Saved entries
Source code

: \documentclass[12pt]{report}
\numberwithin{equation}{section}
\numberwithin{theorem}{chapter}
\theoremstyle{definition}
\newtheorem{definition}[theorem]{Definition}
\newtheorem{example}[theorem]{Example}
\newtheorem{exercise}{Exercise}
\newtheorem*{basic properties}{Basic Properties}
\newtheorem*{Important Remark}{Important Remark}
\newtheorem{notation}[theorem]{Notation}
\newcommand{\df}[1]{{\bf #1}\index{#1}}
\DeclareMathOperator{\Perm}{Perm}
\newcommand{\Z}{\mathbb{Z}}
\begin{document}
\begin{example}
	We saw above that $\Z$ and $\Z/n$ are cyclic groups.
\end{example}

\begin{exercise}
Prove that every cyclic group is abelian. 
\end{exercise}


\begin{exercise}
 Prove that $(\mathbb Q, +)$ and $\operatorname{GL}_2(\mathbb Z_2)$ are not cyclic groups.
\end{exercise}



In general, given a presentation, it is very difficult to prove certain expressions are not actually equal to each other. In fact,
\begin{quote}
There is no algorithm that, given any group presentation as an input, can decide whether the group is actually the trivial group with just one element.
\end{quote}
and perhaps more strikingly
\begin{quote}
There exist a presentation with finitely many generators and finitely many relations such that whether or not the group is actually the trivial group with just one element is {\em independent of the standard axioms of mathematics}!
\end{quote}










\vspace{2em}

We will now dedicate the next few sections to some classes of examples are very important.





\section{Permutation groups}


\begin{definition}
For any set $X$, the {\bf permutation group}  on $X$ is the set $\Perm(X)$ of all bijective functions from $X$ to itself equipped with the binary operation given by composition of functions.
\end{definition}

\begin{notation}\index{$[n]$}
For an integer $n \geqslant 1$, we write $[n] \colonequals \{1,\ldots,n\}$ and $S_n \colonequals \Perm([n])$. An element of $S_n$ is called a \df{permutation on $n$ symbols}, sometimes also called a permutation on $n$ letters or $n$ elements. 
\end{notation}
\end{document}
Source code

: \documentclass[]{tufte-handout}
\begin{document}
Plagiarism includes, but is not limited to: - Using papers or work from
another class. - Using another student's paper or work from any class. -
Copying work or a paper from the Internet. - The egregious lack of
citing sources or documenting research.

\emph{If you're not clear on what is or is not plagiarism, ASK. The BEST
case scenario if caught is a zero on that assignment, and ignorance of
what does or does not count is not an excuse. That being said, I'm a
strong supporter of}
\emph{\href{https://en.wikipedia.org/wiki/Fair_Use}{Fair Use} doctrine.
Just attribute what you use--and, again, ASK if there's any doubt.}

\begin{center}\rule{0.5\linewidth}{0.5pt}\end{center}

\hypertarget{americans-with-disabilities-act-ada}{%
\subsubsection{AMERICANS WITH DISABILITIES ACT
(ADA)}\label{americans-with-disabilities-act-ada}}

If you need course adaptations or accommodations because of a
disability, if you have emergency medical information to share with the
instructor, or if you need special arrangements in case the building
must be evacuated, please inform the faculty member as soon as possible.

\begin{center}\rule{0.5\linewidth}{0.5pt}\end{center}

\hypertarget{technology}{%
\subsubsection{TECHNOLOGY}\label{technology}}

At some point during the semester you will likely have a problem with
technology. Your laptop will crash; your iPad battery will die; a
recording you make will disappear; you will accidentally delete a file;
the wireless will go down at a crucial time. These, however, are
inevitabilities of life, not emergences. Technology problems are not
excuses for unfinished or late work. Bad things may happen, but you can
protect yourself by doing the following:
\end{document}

* **Task item**: Transcribe the records in full, word for word.

* **Your response**:
Source code

: \documentclass[12pt]{report}
\numberwithin{equation}{section}
\numberwithin{theorem}{chapter}
\theoremstyle{definition}
\newtheorem{definition}[theorem]{Definition}
\newtheorem{example}[theorem]{Example}
\newtheorem{exercise}{Exercise}
\newtheorem*{basic properties}{Basic Properties}
\newtheorem*{Important Remark}{Important Remark}
\newtheorem{notation}[theorem]{Notation}
\newcommand{\df}[1]{{\bf #1}\index{#1}}
\DeclareMathOperator{\Perm}{Perm}
\newcommand{\Z}{\mathbb{Z}}
\begin{document}
\begin{example}
	We saw above that $\Z$ and $\Z/n$ are cyclic groups.
\end{example}

\begin{exercise}
Prove that every cyclic group is abelian. 
\end{exercise}


\begin{exercise}
 Prove that $(\mathbb Q, +)$ and $\operatorname{GL}_2(\mathbb Z_2)$ are not cyclic groups.
\end{exercise}



In general, given a presentation, it is very difficult to prove certain expressions are not actually equal to each other. In fact,
\begin{quote}
There is no algorithm that, given any group presentation as an input, can decide whether the group is actually the trivial group with just one element.
\end{quote}
and perhaps more strikingly
\begin{quote}
There exist a presentation with finitely many generators and finitely many relations such that whether or not the group is actually the trivial group with just one element is {\em independent of the standard axioms of mathematics}!
\end{quote}










\vspace{2em}

We will now dedicate the next few sections to some classes of examples are very important.





\section{Permutation groups}


\begin{definition}
For any set $X$, the {\bf permutation group}  on $X$ is the set $\Perm(X)$ of all bijective functions from $X$ to itself equipped with the binary operation given by composition of functions.
\end{definition}

\begin{notation}\index{$[n]$}
For an integer $n \geqslant 1$, we write $[n] \colonequals \{1,\ldots,n\}$ and $S_n \colonequals \Perm([n])$. An element of $S_n$ is called a \df{permutation on $n$ symbols}, sometimes also called a permutation on $n$ letters or $n$ elements. 
\end{notation}
\end{document}
Source code

: \documentclass[]{tufte-handout}
\begin{document}
Plagiarism includes, but is not limited to: - Using papers or work from
another class. - Using another student's paper or work from any class. -
Copying work or a paper from the Internet. - The egregious lack of
citing sources or documenting research.

\emph{If you're not clear on what is or is not plagiarism, ASK. The BEST
case scenario if caught is a zero on that assignment, and ignorance of
what does or does not count is not an excuse. That being said, I'm a
strong supporter of}
\emph{\href{https://en.wikipedia.org/wiki/Fair_Use}{Fair Use} doctrine.
Just attribute what you use--and, again, ASK if there's any doubt.}

\begin{center}\rule{0.5\linewidth}{0.5pt}\end{center}

\hypertarget{americans-with-disabilities-act-ada}{%
\subsubsection{AMERICANS WITH DISABILITIES ACT
(ADA)}\label{americans-with-disabilities-act-ada}}

If you need course adaptations or accommodations because of a
disability, if you have emergency medical information to share with the
instructor, or if you need special arrangements in case the building
must be evacuated, please inform the faculty member as soon as possible.

\begin{center}\rule{0.5\linewidth}{0.5pt}\end{center}

\hypertarget{technology}{%
\subsubsection{TECHNOLOGY}\label{technology}}

At some point during the semester you will likely have a problem with
technology. Your laptop will crash; your iPad battery will die; a
recording you make will disappear; you will accidentally delete a file;
the wireless will go down at a crucial time. These, however, are
inevitabilities of life, not emergences. Technology problems are not
excuses for unfinished or late work. Bad things may happen, but you can
protect yourself by doing the following:
\end{document}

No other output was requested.